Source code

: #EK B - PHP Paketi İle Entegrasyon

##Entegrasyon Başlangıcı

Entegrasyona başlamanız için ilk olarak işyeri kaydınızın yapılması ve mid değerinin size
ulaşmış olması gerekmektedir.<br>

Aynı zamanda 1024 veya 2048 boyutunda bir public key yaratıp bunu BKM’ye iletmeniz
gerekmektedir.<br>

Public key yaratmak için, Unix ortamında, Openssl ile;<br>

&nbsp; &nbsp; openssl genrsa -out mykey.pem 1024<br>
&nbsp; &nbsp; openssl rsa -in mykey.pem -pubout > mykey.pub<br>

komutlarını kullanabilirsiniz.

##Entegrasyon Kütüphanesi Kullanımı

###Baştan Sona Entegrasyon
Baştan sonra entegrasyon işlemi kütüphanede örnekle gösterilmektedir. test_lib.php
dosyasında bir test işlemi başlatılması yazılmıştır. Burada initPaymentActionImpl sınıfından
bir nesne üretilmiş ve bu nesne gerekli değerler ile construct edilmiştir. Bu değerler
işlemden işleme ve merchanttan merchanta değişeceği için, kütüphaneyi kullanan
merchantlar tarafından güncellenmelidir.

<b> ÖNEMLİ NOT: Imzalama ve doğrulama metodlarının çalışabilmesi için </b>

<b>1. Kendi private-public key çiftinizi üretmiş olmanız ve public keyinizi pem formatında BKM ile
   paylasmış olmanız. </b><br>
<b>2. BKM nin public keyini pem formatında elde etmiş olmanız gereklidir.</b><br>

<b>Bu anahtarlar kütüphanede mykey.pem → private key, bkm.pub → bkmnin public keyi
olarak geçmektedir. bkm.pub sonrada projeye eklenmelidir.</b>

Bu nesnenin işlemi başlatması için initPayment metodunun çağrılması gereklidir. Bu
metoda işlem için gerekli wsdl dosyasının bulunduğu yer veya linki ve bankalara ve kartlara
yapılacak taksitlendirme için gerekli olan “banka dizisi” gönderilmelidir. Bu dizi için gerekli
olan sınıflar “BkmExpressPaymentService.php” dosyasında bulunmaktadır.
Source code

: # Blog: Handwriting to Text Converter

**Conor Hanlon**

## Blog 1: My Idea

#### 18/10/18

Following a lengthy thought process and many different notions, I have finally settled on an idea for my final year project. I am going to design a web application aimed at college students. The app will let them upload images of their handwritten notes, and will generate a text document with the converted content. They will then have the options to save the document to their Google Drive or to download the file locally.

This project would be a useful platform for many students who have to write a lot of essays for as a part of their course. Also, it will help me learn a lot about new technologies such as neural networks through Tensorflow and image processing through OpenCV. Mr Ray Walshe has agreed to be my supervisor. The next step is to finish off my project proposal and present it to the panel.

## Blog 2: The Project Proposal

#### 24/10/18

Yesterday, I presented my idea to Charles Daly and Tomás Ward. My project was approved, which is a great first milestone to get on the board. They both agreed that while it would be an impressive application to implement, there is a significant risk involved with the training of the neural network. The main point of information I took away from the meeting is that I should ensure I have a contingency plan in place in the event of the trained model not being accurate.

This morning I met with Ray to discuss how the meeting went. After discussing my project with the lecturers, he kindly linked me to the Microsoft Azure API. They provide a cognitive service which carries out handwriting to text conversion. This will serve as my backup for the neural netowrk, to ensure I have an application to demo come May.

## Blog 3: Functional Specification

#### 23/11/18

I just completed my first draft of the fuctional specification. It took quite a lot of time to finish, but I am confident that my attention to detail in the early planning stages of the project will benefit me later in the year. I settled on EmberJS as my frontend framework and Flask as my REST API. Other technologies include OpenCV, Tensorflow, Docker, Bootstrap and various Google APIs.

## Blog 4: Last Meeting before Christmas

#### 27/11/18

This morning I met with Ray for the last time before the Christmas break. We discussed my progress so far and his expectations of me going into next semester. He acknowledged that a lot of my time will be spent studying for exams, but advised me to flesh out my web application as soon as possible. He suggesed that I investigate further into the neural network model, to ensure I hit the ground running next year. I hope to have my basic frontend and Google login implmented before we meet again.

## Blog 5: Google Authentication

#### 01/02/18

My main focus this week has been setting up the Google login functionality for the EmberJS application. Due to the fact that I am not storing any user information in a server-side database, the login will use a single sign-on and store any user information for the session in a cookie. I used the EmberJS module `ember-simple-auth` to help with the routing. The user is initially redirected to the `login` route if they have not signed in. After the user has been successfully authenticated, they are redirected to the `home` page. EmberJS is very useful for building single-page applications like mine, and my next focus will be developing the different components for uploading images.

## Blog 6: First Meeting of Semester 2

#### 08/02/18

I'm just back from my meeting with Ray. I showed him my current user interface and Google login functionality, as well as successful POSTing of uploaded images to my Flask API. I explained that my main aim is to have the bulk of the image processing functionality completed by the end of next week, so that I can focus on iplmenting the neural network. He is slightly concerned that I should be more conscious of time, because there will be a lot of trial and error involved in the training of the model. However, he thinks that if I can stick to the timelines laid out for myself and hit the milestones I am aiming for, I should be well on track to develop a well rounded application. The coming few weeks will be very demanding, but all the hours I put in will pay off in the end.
◇ ◇ ◇ ◇
▶ Work task: Look for the line with "My main focus" in the records above. Repeat it and each line after it exactly.

▶ Written solution:
My main focus this week has been setting up the Google login functionality for the EmberJS application. Due to the fact that I am not storing any user information in a server-side database, the login will use a single sign-on and store any user information for the session in a cookie. I used the EmberJS module `ember-simple-auth` to help with the routing. The user is initially redirected to the `login` route if they have not signed in. After the user has been successfully authenticated, they are redirected to the `home` page. EmberJS is very useful for building single-page applications like mine, and my next focus will be developing the different components for uploading images.

## Blog 6: First Meeting of Semester 2

#### 08/02/18

I'm just back from my meeting with Ray. I showed him my current user interface and Google login functionality, as well as successful POSTing of uploaded images to my Flask API. I explained that my main aim is to have the bulk of the image processing functionality completed by the end of next week, so that I can focus on iplmenting the neural network. He is slightly concerned that I should be more conscious of time, because there will be a lot of trial and error involved in the training of the model. However, he thinks that if I can stick to the timelines laid out for myself and hit the milestones I am aiming for, I should be well on track to develop a well rounded application. The coming few weeks will be very demanding, but all the hours I put in will pay off in the end.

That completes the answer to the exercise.